3 Key Tools For Bible Study
Biblical Studies Tips & Tools
3 Key Tools For Bible Study:
The Bible, Eyes, plus Pen & Paper
The Bible was not written with the intention of just being owned, respected or occasionally read or referred to. It is to be read, re-read, scrutinized and even memorized. It is the final and ultimate authority in matters of belief and practice.
The Bible is something therefore, that needs to be understood and its content learned and remembered. In order to understand, learn and remember the contents of the Bible, it needs to be studied.
Involved in the concept of Bible study are 3 essential elements for conducting meaningful studies of the Biblical texts. Those three elements are
1. The Bible
2. Your eyes
3. Pen & paper
Let’s take a closer look at each of these in some detail.
There is an appalling lack of Bible study among Christians today. The lack of Bible study among Christians has been developing now for several decades. In the middle of the 20th Century, many churches in America routinely conducted studies of the Bible. In fact many Protestant churches focused heavily, if not exclusively on studying the Bible.
Over the years, the focus on studying has diminished to the point that it is now hard to find a church where any Bible study is conducted. A Christian who wants to study the Bible is almost forced to do so individually, apart from any church activities.
Another reason for the lack of Bible study among Christians today is due to home and family issues. So many people are hard pressed to find time for even family activities together due to working one or two jobs along with school activities of the children. Family reading of the Bible is for the most part, a thing of the past. Children, therefore, do not see the Bible as a springboard of life or worthy of a lifetime of study.
One would do well to list the activities of the week and ask: “What time is left for reading the Word of God?” In your busy life today, has Bible study been left out?
While the physical eyes are essential in the reading of the text, much more is involved than just physical sight. Physical sight and spiritual sight, though companions, are not the same. Physical eyes provide the sight, but the aid of the Holy Spirit is needed for insight.
The difference between “seeing” and “seeing” is illustrated by John 20:1-10. Mary Magdalene, Peter and John all arrive at the tomb of Jesus; and three different Greek words in the text express the idea of what each one saw.
John outruns Peter, stands outside the tomb and looks in and “saw” (the Greek word is “blepo”) the linen wrappings lying there. (20:5). This refers to a viewing of the facts from without and affirms what Mary had already told him.
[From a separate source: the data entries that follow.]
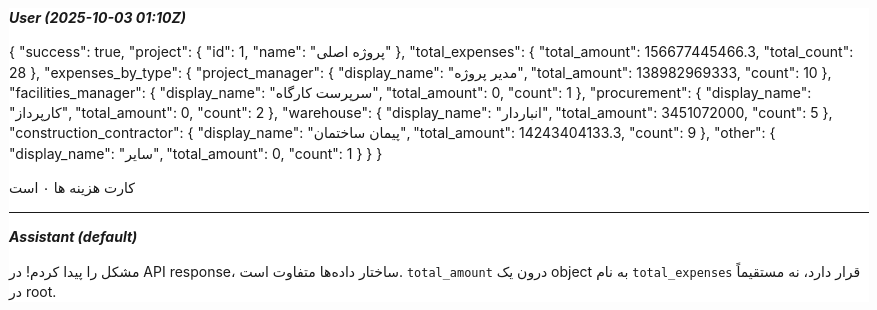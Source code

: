 _**User (2025-10-03 01:10Z)**_

{
    "success": true,
    "project": {
        "id": 1,
        "name": "پروژه اصلی"
    },
    "total_expenses": {
        "total_amount": 156677445466.3,
        "total_count": 28
    },
    "expenses_by_type": {
        "project_manager": {
            "display_name": "مدیر پروژه",
            "total_amount": 138982969333,
            "count": 10
        },
        "facilities_manager": {
            "display_name": "سرپرست کارگاه",
            "total_amount": 0,
            "count": 1
        },
        "procurement": {
            "display_name": "کارپرداز",
            "total_amount": 0,
            "count": 2
        },
        "warehouse": {
            "display_name": "انباردار",
            "total_amount": 3451072000,
            "count": 5
        },
        "construction_contractor": {
            "display_name": "پیمان ساختمان",
            "total_amount": 14243404133.3,
            "count": 9
        },
        "other": {
            "display_name": "سایر",
            "total_amount": 0,
            "count": 1
        }
    }
}

کارت هزینه ها ۰ است

---

_**Assistant (default)**_

مشکل را پیدا کردم! در API response، ساختار داده‌ها متفاوت است. `total_amount` درون یک object به نام `total_expenses` قرار دارد، نه مستقیماً در root.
Peter, on the other hand, went into the tomb and “beheld” (the Greek term theoreo) the linen wrappings. (20:6). Peter’s seeing was different than John’s. It was direct, intensely observant, and perceptive. Peter saw the impossible – the separation of a body from its wrappings with the latter undisturbed.
John then entered and “saw” ( Greek term eiden) and believed. (20:8) John’s sight was accompanied by faith.
True insight into the Word of God is affected by our attitude toward it (faith) and our relationship to the Holy Spirit, its author.
The Pen and Paper
The pen and paper are the Bible student’s other set of eyes. Faded ink is always superior to a good memory. Writing one’s observations down on paper not only aids memory, but it also forces one to transfer thoughts into words which enables the learning process to be maximized to its fullest extent.